(Dataset excerpts)
*** Begin section ***

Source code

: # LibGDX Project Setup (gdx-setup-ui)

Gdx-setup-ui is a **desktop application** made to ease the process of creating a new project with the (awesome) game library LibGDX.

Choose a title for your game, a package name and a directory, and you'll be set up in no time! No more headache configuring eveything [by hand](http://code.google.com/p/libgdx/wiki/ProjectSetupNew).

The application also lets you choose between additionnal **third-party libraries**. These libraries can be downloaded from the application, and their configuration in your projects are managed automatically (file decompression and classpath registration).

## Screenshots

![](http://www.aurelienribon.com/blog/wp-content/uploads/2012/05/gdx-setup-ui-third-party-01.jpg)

*** End section ***

## Problem description
Copy task for the entries above: every line with the string "game".

## Task response
Gdx-setup-ui is a **desktop application** made to ease the process of creating a new project with the (awesome) game library LibGDX.
Choose a title for your game, a package name and a directory, and you'll be set up in no time! No more headache configuring eveything [by hand](http://code.google.com/p/libgdx/wiki/ProjectSetupNew).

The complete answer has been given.